The merchant mariner.

Merchant mariner.I’ve kept this drawing back, hidden within the folds of a sketchbook from last year. It makes me feel uncomfortable. There are a lot of good things about this portrait and some problems too but I think, above all, that it’s something about his stare that unnerves me. A look of fear and of, ‘Why me?’. The look of a man who earlier that morning got some bad news from his oncologist.

Months later, I was relieved to see the Merchant Mariner back at the café. He had responded well to treatment and was set to make a full recovery. Always a high spirited fellow, I’d drawn him out of character on one of his darkest days.

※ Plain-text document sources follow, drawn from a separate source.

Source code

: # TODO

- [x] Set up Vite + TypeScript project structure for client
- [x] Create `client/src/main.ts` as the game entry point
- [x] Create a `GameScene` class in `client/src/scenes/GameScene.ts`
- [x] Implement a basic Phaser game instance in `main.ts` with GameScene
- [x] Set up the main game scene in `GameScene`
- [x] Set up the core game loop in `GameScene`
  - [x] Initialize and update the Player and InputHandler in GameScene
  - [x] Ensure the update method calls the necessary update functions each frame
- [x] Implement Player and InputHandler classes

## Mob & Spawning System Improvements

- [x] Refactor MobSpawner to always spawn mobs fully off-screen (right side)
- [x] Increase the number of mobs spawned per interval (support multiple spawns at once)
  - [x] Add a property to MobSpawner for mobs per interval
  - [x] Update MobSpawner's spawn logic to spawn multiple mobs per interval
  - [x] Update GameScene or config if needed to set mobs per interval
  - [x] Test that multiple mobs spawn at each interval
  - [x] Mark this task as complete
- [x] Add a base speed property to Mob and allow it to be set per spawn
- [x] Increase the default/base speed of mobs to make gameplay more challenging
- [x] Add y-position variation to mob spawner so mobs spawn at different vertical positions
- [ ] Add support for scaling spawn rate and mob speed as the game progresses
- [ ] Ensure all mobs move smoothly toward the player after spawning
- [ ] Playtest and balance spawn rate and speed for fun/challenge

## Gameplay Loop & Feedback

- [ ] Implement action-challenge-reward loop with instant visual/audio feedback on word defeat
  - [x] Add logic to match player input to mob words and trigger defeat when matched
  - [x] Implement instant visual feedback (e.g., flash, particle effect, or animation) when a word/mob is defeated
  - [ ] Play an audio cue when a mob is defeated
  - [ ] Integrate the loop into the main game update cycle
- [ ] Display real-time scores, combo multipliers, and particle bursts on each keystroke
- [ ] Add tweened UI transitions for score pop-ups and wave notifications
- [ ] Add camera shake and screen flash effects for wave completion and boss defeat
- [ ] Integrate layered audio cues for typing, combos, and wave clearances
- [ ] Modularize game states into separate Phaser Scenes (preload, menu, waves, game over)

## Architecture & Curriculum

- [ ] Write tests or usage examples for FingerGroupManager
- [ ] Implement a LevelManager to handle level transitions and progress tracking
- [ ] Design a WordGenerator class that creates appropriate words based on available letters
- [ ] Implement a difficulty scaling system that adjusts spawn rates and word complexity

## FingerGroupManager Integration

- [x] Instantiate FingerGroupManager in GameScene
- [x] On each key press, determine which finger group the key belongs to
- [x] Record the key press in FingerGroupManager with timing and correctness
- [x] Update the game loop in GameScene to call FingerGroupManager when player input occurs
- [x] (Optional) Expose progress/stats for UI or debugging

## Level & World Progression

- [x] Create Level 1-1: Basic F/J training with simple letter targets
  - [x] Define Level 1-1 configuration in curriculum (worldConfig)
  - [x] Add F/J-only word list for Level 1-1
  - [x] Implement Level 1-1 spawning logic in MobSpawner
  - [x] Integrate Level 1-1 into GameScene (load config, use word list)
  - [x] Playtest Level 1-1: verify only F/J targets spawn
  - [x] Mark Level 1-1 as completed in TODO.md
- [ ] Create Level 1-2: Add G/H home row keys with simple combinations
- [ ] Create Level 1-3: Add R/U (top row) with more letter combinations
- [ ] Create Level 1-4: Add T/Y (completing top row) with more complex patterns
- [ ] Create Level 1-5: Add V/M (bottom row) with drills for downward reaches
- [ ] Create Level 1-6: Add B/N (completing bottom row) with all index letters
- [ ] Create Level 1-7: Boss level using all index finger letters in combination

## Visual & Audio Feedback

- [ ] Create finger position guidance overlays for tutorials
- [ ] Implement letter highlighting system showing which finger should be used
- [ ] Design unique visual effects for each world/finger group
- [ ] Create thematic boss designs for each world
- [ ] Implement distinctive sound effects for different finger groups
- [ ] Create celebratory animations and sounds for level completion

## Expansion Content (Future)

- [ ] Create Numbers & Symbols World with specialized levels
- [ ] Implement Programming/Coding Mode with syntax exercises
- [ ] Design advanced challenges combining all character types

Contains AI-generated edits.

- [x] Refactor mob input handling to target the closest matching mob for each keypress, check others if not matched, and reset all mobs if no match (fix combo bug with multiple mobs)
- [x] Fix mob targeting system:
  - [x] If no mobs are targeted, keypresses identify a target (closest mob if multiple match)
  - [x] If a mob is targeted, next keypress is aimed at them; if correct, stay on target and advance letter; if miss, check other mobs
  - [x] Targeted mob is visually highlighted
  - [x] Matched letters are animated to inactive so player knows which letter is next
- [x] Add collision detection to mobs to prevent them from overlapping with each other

Hope you are well my friend.

16 thoughts on “The merchant mariner.

    • Hello Jo, maybe you’re thinking of, ‘Old Herring Bones.’ He’s quite an embittered looking fellow. I’m loosing track of all the people I’ve drawn :-/

  1. Thanks Miss Hava, that’s an important point and one I didn’t think about, maybe that’s part of why I’m uncomfortable with this drawing. The portrait that stares back! (really like the presentation of your blog) Russell.

    • Yes, they are the windows to the soul. I was so relieved, I had not seen him in months and thought the worst. He was a frequent guest at my table and I got to know him beyond the usual weather talk of strangers. Russell.

    • True, and that something is a definite advantage a drawing has over a photograph; more scope for intuitive interpretation. You’re probably right about the old soul bit too ;-)

    • Thanks a lot Rosie, I appreciate your comments; you’re always fighting in my corner and a staunch ally. Hope you feel like you get the same support from me, Russell.

      • Yes, thank you, Russell. We’re kindred spirits, drawing in public is laying yourself bare and by drawing ordinary people in ordinary surroundings we are democratising art, opening up the elitism that invades so much of the art world. And your drawings are damn fine :)

  2. Yeah, very expressive look.
    And -what I feel- normally your drawings observe people; they seldom observe back the viewer. This one does!